--- Provided records ---
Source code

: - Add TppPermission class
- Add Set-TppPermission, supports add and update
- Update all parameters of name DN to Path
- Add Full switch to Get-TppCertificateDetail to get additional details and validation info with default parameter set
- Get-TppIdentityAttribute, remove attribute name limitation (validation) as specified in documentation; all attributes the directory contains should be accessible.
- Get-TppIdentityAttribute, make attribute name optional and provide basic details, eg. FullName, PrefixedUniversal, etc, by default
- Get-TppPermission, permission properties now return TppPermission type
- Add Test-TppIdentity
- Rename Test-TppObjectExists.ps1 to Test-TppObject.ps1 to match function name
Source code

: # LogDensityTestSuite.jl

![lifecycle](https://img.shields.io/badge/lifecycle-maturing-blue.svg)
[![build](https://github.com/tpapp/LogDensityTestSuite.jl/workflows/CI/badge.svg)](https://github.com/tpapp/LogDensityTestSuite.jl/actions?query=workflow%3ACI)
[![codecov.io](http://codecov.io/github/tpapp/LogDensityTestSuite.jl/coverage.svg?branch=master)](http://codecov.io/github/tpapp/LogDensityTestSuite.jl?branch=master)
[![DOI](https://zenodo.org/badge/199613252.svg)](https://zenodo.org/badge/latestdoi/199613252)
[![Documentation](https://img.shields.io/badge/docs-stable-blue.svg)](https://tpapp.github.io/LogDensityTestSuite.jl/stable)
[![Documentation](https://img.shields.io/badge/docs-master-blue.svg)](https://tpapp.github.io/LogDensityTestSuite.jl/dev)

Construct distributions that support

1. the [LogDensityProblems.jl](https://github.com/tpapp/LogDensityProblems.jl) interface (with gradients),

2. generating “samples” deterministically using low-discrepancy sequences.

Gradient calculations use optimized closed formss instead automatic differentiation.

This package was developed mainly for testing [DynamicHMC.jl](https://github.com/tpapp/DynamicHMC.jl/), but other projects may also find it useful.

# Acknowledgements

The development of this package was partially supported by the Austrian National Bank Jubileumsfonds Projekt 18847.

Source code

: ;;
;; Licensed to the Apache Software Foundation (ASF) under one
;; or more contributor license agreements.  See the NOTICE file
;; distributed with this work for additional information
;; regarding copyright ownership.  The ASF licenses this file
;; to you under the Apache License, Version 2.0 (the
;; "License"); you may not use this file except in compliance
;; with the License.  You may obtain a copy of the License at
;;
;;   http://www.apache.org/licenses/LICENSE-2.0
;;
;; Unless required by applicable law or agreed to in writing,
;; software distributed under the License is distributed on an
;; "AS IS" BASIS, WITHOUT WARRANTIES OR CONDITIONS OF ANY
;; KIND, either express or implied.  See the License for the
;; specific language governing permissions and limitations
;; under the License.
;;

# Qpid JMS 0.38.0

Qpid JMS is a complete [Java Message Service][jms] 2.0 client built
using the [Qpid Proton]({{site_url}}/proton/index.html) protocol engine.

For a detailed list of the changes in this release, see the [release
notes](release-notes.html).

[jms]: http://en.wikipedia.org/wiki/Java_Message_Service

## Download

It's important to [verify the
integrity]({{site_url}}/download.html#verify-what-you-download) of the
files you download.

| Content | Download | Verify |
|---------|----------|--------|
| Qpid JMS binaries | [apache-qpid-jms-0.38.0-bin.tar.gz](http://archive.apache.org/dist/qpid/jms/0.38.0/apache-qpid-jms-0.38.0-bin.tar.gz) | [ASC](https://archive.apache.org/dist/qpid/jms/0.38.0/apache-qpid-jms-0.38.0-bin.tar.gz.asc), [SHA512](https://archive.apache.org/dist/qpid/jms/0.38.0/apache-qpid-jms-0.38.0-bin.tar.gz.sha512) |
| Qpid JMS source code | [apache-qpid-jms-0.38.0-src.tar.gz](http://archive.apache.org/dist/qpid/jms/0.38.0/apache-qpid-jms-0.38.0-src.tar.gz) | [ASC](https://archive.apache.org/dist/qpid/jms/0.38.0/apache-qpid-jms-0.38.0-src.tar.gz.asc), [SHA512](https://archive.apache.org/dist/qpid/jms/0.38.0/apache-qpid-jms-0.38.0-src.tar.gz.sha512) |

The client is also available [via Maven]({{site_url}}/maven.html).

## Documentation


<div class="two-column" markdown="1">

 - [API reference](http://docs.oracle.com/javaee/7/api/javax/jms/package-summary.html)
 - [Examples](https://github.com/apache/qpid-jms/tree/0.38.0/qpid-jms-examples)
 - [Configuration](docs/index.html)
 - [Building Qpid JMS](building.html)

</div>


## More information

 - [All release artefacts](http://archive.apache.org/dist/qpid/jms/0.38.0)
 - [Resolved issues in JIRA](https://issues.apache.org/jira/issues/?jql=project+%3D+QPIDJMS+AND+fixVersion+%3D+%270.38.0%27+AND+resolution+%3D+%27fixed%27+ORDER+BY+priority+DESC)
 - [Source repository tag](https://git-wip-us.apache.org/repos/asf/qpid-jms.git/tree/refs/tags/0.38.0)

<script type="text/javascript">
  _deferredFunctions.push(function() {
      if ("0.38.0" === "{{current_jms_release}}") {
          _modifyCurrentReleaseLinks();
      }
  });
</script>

--- Task brief ---
Search the material above for lines containing the string "blue", then pull them out.

--- Your response ---
![lifecycle](https://img.shields.io/badge/lifecycle-maturing-blue.svg)
[![Documentation](https://img.shields.io/badge/docs-stable-blue.svg)](https://tpapp.github.io/LogDensityTestSuite.jl/stable)
[![Documentation](https://img.shields.io/badge/docs-master-blue.svg)](https://tpapp.github.io/LogDensityTestSuite.jl/dev)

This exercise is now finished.